◆ Prompt ◆
The output is the lines below from the one with "precompile the assets" through the one with "l'acquisizione a livello di codice", both included, printed exactly and with no other line.

◆ Supplied records ◆
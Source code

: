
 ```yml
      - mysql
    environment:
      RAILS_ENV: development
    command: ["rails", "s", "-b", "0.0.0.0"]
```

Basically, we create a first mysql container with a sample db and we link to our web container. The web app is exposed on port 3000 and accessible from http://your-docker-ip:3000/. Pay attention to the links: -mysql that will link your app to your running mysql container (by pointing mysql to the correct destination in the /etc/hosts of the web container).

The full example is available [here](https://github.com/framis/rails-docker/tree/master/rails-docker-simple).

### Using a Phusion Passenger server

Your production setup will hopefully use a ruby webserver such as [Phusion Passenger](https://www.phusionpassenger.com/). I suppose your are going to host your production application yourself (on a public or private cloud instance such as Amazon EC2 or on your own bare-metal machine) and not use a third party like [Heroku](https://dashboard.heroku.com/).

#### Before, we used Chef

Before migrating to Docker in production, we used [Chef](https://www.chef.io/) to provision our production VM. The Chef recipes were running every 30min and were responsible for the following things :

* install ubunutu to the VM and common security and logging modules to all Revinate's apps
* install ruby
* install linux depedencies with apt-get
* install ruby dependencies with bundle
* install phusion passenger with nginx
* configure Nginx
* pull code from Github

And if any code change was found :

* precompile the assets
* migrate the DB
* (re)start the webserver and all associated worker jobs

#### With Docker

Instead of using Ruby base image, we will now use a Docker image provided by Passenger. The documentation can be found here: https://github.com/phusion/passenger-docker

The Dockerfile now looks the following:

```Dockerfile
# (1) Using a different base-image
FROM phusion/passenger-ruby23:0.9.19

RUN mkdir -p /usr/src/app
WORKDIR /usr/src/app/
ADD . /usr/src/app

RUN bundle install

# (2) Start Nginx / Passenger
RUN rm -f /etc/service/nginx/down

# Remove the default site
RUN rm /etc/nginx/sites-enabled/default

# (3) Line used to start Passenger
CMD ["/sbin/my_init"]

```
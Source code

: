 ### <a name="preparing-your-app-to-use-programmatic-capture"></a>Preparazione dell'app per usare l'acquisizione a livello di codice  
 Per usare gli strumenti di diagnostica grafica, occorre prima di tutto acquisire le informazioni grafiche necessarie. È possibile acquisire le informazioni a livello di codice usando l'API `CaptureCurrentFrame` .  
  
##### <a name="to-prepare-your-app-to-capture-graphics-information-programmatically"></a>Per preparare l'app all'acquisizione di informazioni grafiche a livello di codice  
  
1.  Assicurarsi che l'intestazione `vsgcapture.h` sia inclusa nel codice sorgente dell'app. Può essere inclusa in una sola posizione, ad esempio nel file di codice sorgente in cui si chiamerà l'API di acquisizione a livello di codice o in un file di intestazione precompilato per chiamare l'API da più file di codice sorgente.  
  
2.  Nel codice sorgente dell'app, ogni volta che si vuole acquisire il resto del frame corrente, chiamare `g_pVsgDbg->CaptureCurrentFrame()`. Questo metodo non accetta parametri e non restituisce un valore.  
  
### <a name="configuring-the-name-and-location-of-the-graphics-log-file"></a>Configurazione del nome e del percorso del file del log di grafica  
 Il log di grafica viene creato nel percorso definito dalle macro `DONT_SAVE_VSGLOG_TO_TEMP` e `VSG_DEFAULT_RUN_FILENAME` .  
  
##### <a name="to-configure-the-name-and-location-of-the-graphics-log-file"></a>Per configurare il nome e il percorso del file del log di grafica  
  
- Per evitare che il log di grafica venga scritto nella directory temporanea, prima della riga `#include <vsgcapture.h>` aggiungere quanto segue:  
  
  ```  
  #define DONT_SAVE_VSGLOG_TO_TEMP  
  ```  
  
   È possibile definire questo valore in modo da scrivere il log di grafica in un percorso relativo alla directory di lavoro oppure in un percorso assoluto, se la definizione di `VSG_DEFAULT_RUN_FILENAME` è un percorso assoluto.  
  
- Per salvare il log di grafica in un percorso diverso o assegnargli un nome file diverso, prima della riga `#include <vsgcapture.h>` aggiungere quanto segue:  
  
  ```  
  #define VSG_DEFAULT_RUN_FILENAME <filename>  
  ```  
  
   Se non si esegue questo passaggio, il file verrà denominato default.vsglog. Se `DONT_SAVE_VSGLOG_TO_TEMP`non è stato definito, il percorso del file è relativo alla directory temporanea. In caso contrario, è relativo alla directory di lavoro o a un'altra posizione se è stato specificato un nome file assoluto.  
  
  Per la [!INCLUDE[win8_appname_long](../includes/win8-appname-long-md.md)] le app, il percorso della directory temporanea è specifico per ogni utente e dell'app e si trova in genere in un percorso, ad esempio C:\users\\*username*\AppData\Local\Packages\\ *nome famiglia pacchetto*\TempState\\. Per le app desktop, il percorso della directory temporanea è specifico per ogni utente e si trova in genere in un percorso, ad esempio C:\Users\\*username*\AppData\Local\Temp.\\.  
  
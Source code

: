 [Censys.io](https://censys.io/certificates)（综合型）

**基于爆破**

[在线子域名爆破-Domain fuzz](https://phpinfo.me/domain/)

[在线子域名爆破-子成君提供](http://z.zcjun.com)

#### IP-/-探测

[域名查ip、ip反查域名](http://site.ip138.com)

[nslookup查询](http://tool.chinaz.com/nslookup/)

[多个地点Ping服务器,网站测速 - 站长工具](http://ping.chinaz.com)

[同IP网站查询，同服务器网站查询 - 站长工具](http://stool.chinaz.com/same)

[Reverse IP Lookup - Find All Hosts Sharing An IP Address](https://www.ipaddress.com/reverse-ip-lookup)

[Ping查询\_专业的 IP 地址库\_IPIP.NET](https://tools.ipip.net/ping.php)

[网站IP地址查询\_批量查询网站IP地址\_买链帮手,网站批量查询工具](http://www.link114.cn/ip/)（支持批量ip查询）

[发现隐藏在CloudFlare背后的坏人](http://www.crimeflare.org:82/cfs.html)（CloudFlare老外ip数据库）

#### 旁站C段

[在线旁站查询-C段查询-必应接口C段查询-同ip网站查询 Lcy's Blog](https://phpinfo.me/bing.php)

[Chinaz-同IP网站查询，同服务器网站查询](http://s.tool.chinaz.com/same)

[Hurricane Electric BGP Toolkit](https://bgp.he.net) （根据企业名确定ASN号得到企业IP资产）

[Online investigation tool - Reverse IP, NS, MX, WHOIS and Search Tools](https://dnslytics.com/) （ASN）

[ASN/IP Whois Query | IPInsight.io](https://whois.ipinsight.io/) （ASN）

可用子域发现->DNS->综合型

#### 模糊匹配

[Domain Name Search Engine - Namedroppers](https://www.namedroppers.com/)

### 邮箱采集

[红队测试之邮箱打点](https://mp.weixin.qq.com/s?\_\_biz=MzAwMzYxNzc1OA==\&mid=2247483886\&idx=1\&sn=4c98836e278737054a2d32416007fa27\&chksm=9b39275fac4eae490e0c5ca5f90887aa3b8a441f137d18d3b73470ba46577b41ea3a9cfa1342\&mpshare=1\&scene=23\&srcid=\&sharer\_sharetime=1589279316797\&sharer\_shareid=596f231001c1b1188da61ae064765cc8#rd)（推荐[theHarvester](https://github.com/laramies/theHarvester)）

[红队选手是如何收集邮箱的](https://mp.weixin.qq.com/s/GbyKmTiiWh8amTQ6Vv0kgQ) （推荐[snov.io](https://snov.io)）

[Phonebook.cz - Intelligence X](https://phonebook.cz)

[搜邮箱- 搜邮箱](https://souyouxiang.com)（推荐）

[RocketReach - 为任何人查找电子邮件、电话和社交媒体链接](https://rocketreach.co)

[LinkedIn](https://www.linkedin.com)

◆ Completed exercise ◆
* precompile the assets
* migrate the DB
* (re)start the webserver and all associated worker jobs

#### With Docker

Instead of using Ruby base image, we will now use a Docker image provided by Passenger. The documentation can be found here: https://github.com/phusion/passenger-docker

The Dockerfile now looks the following:

```Dockerfile
# (1) Using a different base-image
FROM phusion/passenger-ruby23:0.9.19

RUN mkdir -p /usr/src/app
WORKDIR /usr/src/app/
ADD . /usr/src/app

RUN bundle install

# (2) Start Nginx / Passenger
RUN rm -f /etc/service/nginx/down

# Remove the default site
RUN rm /etc/nginx/sites-enabled/default

# (3) Line used to start Passenger
CMD ["/sbin/my_init"]

```
Source code

: ### <a name="preparing-your-app-to-use-programmatic-capture"></a>Preparazione dell'app per usare l'acquisizione a livello di codice  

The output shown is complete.